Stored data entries
-.-.-

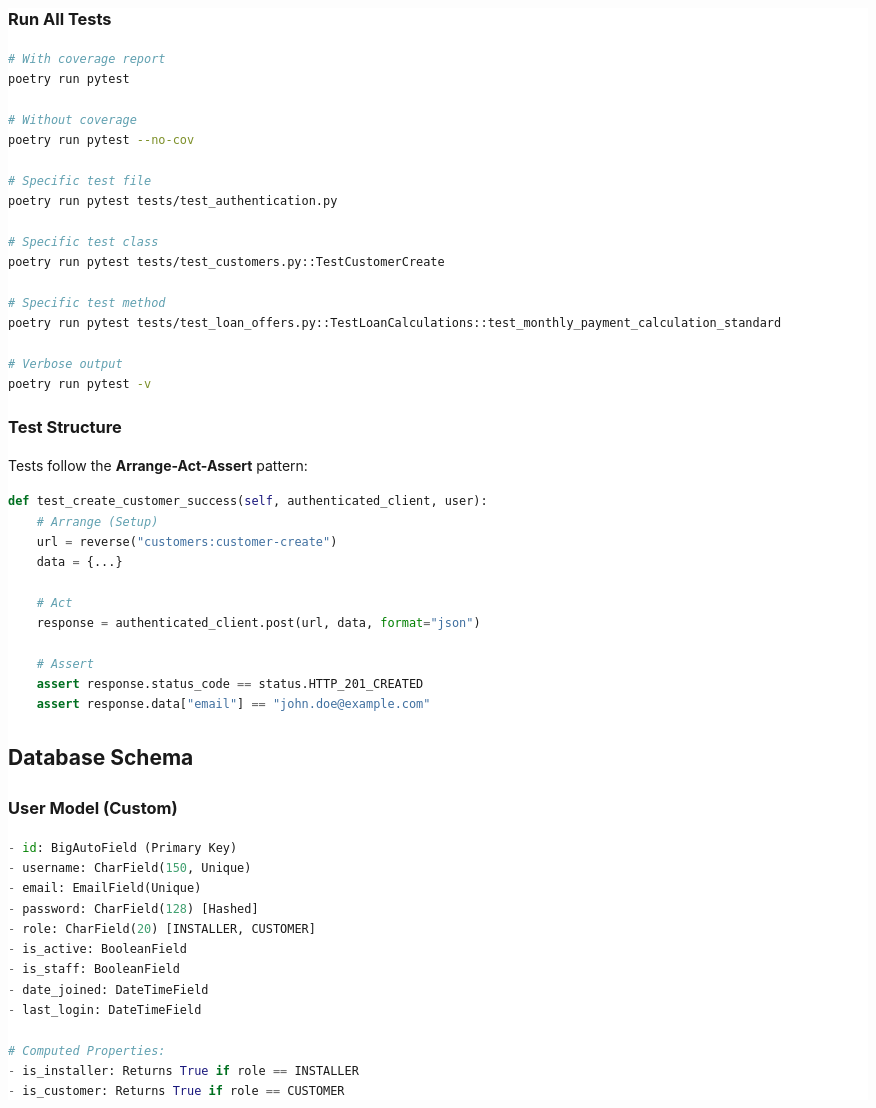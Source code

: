### Run All Tests

```bash
# With coverage report
poetry run pytest

# Without coverage
poetry run pytest --no-cov

# Specific test file
poetry run pytest tests/test_authentication.py

# Specific test class
poetry run pytest tests/test_customers.py::TestCustomerCreate

# Specific test method
poetry run pytest tests/test_loan_offers.py::TestLoanCalculations::test_monthly_payment_calculation_standard

# Verbose output
poetry run pytest -v
```

### Test Structure

Tests follow the **Arrange-Act-Assert** pattern:

```python
def test_create_customer_success(self, authenticated_client, user):
    # Arrange (Setup)
    url = reverse("customers:customer-create")
    data = {...}

    # Act
    response = authenticated_client.post(url, data, format="json")

    # Assert
    assert response.status_code == status.HTTP_201_CREATED
    assert response.data["email"] == "john.doe@example.com"
```

## Database Schema

### User Model (Custom)

```python
- id: BigAutoField (Primary Key)
- username: CharField(150, Unique)
- email: EmailField(Unique)
- password: CharField(128) [Hashed]
- role: CharField(20) [INSTALLER, CUSTOMER]
- is_active: BooleanField
- is_staff: BooleanField
- date_joined: DateTimeField
- last_login: DateTimeField

# Computed Properties:
- is_installer: Returns True if role == INSTALLER
- is_customer: Returns True if role == CUSTOMER
```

-.-.-

_PROBLEM REQUIREMENTS_
Any picture in the data is to be skipped, while each line is returned exactly as written.

_RESPONSE BELOW_
Source code

:### Run All Tests

```bash
# With coverage report
poetry run pytest

# Without coverage
poetry run pytest --no-cov

# Specific test file
poetry run pytest tests/test_authentication.py

# Specific test class
poetry run pytest tests/test_customers.py::TestCustomerCreate

# Specific test method
poetry run pytest tests/test_loan_offers.py::TestLoanCalculations::test_monthly_payment_calculation_standard

# Verbose output
poetry run pytest -v
```

### Test Structure

Tests follow the **Arrange-Act-Assert** pattern:

```python
def test_create_customer_success(self, authenticated_client, user):
    # Arrange (Setup)
    url = reverse("customers:customer-create")
    data = {...}

    # Act
    response = authenticated_client.post(url, data, format="json")

    # Assert
    assert response.status_code == status.HTTP_201_CREATED
    assert response.data["email"] == "john.doe@example.com"
```

## Database Schema

### User Model (Custom)

```python
- id: BigAutoField (Primary Key)
- username: CharField(150, Unique)
- email: EmailField(Unique)
- password: CharField(128) [Hashed]
- role: CharField(20) [INSTALLER, CUSTOMER]
- is_active: BooleanField
- is_staff: BooleanField
- date_joined: DateTimeField
- last_login: DateTimeField

# Computed Properties:
- is_installer: Returns True if role == INSTALLER
- is_customer: Returns True if role == CUSTOMER
```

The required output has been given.